Forum Moderators: phranque

Message Too Old, No Replies

how to 404 nonexistant pages

         

jake66

2:38 am on Apr 25, 2006 (gmt 0)

10+ Year Member



presently, i've been spotting yahoo searching for files that don't exist.

the problem: dynamic url's.
how can you 404 something like: mysite.com/?S=A

currently, this produces a 200/ok response. and i do have a 404 file employed via htaccess:

ErrorDocument 404 /404.php

hakre

7:16 am on Apr 25, 2006 (gmt 0)

WebmasterWorld Senior Member 10+ Year Member



this is the default apache directory listing and the queryinfo part contains information about how to sort the listing.

i think you can disable this default behavior within your apache config:

Option -Indexes

give it a try. to "fix" the already existant problem try with robots.txt for that url and maybe something with modrewrite. or just put a index.html into that directory, that should do the job.

jake66

3:40 am on Apr 26, 2006 (gmt 0)

10+ Year Member



if i enter this into my htaccess and break something.. could i cause permanent damage?

i did a search on the web and didn't find much info other than how to turn the option on.... but what exactly does it do?

please forgive such a dumb question, but i'm relatively new to php and apache in general.

jake66

4:05 am on Apr 26, 2006 (gmt 0)

10+ Year Member



i bit the bullet and plopped:
Option -Indexes

into my htaccess and got an internal server error.. is there a specific method how to employ this, or must one be server admin? i am on a shared hosting account w/ mod_rewrite, etc enabled

Tastatura

4:20 am on Apr 26, 2006 (gmt 0)

10+ Year Member



Options All -Indexes

jake66

4:33 am on Apr 26, 2006 (gmt 0)

10+ Year Member



i added this to the beginning of my htaccess in /
and it's still giving a 200/ok response to www.mysite.com/?S=A

Tastatura

4:50 am on Apr 26, 2006 (gmt 0)

10+ Year Member



I just re-read your post (more carefully). I don’t think that adding “Options All –Indexes” to .htaccess will get rid of?S=A behavior (but you should not be getting 500 error any more and my first post was aimed at that.)

jake66

5:14 am on Apr 26, 2006 (gmt 0)

10+ Year Member



oh, ok... well i did not get a 500 the most recent try.

is there custom coding involved with preventing activity like www.webmasterworld.com/?testfor404 from producing a 200/ok response?

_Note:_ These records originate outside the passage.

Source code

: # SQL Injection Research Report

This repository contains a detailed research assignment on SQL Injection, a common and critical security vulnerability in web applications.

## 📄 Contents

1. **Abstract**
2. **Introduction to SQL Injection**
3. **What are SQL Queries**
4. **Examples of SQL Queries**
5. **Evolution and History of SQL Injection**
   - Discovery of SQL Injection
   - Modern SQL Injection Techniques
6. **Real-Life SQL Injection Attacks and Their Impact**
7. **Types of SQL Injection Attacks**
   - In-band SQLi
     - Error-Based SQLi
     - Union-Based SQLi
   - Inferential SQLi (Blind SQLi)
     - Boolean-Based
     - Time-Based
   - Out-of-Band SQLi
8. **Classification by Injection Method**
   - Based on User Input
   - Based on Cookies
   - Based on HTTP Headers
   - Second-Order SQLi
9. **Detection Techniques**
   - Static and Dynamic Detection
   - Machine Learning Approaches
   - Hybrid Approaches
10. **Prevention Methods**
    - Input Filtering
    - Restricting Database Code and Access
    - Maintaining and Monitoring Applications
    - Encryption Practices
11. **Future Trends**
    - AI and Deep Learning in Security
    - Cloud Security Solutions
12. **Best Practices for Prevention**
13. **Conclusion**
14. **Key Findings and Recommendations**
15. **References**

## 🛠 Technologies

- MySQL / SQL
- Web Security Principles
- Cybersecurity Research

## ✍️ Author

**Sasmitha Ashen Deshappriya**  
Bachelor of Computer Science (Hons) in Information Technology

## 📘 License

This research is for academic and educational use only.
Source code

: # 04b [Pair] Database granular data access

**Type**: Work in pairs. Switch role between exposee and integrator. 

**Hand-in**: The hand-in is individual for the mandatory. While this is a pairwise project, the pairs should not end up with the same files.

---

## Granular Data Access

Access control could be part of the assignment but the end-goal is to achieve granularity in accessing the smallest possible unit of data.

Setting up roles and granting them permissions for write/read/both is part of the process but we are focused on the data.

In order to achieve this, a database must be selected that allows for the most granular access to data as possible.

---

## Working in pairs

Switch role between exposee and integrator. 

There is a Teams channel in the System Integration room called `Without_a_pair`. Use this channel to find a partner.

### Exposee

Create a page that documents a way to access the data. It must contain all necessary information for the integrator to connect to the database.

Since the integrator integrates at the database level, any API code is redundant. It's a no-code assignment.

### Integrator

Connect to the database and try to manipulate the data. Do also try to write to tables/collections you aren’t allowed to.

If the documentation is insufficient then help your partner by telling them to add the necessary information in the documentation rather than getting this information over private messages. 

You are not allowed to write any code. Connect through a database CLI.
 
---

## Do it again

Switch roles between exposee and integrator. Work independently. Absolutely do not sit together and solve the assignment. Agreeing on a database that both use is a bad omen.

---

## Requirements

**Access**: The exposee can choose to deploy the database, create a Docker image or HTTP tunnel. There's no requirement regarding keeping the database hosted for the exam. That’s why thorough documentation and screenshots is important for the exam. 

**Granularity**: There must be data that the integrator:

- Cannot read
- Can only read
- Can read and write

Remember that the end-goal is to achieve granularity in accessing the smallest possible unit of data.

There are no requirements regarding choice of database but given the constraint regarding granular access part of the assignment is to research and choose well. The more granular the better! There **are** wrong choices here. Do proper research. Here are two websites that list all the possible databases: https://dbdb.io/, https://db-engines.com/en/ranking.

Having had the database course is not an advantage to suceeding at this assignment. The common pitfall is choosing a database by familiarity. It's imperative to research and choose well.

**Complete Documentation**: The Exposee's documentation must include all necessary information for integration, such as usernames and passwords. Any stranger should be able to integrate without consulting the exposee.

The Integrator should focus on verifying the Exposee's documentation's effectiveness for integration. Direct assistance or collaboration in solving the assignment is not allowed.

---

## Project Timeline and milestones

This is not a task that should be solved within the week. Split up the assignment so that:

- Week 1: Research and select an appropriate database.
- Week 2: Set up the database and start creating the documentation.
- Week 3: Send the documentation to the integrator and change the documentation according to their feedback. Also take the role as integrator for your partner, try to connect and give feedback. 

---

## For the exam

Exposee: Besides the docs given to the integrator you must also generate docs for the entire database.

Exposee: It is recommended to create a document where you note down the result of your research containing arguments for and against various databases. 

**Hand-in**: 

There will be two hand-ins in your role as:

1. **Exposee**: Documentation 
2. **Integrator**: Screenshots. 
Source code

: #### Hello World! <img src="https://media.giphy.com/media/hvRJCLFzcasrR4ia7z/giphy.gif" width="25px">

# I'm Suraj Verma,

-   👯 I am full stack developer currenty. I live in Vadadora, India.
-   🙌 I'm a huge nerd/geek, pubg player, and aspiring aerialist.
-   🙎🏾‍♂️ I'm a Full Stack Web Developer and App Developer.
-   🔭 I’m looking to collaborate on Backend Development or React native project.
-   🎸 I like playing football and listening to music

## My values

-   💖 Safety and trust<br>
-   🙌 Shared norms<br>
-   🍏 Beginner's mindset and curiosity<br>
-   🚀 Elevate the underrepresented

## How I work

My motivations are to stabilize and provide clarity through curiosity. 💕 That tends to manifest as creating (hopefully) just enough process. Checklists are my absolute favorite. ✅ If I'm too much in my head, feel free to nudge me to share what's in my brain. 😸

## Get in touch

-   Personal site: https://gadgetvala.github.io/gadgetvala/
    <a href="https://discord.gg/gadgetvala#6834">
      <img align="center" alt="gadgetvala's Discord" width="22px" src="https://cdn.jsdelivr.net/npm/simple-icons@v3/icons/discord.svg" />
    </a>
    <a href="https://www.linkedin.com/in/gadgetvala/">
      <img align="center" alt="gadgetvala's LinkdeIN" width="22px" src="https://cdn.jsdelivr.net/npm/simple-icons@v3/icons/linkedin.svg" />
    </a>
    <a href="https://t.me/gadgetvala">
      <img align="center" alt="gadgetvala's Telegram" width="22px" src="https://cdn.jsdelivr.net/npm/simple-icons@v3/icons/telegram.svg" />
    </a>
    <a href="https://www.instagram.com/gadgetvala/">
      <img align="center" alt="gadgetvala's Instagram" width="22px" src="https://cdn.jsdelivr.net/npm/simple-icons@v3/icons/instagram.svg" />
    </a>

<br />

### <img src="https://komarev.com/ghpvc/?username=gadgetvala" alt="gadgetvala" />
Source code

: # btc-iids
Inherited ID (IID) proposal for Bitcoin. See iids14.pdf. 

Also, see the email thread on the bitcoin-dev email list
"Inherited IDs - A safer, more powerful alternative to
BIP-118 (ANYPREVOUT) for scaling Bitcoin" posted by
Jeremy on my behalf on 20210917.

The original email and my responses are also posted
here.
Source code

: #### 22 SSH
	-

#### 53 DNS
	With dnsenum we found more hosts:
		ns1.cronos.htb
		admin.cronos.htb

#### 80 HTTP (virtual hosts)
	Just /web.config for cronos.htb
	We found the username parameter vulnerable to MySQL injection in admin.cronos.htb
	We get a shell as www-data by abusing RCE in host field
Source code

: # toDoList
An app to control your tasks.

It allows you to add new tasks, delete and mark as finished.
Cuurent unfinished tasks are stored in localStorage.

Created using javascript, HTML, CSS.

going on the fact i am able to get to the main page of webmasterworld by trying that, i would think it's safe to ignore this problem?

i have spotted yahoo looking for urls like this... but if everyone (with php) experiences the same type of response, why would yahoo even bother trying to see the type of response any page would give?


also... say portions of your site are dynamic in this scenario:

- 10 products per page
- 100 products in stock
= that translates into 10 different pages.

*these pages are dynamic: index.php?page=1 and index.php?page=2 and so on..
*you sell 50 products, you are down to 5 pages.
*google, msn and yahoo are still hitting index.php?page=10 and getting a 200/ok response even though you don't have enough products to list past page 5

...what can be done to thwart the 200/ok responses on these types of pages? is it possible to custom-code into your website backend, or are you doomed for having the blasted little '?' in the urls?

jdMorgan

1:50 pm on Apr 26, 2006 (gmt 0)

WebmasterWorld Senior Member 10+ Year Member



In order to understand this problem, you need to take into account one of the 'rules' of the HTTP protocol.

A query string such as "?S=A" is not part of a URL, and does not identify a specific resource in the context of HTTP and Apache server. Rather, it is a string of data attached to a URL, to be passed to the resource *at* the given URL -- in your example, your script at "/" -- the default index page of your site.

As such, only the base URL "/" can be checked for existence or non-existence by the server. If you want to check whether the script-generated 'page' identified by "S=" exists, then the script itself must perform that checking function.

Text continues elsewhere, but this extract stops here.